Stored items

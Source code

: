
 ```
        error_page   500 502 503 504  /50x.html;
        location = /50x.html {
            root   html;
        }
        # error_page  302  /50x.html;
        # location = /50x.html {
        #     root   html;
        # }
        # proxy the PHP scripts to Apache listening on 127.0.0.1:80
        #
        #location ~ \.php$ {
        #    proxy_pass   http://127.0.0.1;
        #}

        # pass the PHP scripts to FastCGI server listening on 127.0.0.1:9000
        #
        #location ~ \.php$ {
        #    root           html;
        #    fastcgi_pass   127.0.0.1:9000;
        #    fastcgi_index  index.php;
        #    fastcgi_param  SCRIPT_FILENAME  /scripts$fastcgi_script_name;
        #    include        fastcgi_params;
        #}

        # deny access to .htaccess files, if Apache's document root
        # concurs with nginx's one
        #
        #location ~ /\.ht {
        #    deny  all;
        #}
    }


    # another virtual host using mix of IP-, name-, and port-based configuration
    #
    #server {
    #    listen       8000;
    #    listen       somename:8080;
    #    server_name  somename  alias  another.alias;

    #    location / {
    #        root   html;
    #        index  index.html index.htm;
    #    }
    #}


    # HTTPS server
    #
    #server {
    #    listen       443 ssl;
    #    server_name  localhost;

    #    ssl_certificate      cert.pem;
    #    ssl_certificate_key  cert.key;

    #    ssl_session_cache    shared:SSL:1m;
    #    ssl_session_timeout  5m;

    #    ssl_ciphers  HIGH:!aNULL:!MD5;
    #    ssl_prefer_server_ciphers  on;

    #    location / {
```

Your task
Your answer should be the data above, retyped exactly.

Exercise output
Source code

:
 ```
        error_page   500 502 503 504  /50x.html;
        location = /50x.html {
            root   html;
        }
        # error_page  302  /50x.html;
        # location = /50x.html {
        #     root   html;
        # }
        # proxy the PHP scripts to Apache listening on 127.0.0.1:80
        #
        #location ~ \.php$ {
        #    proxy_pass   http://127.0.0.1;
        #}

        # pass the PHP scripts to FastCGI server listening on 127.0.0.1:9000
        #
        #location ~ \.php$ {
        #    root           html;
        #    fastcgi_pass   127.0.0.1:9000;
        #    fastcgi_index  index.php;
        #    fastcgi_param  SCRIPT_FILENAME  /scripts$fastcgi_script_name;
        #    include        fastcgi_params;
        #}

        # deny access to .htaccess files, if Apache's document root
        # concurs with nginx's one
        #
        #location ~ /\.ht {
        #    deny  all;
        #}
    }


    # another virtual host using mix of IP-, name-, and port-based configuration
    #
    #server {
    #    listen       8000;
    #    listen       somename:8080;
    #    server_name  somename  alias  another.alias;

    #    location / {
    #        root   html;
    #        index  index.html index.htm;
    #    }
    #}


    # HTTPS server
    #
    #server {
    #    listen       443 ssl;
    #    server_name  localhost;

    #    ssl_certificate      cert.pem;
    #    ssl_certificate_key  cert.key;

    #    ssl_session_cache    shared:SSL:1m;
    #    ssl_session_timeout  5m;

    #    ssl_ciphers  HIGH:!aNULL:!MD5;
    #    ssl_prefer_server_ciphers  on;

    #    location / {
```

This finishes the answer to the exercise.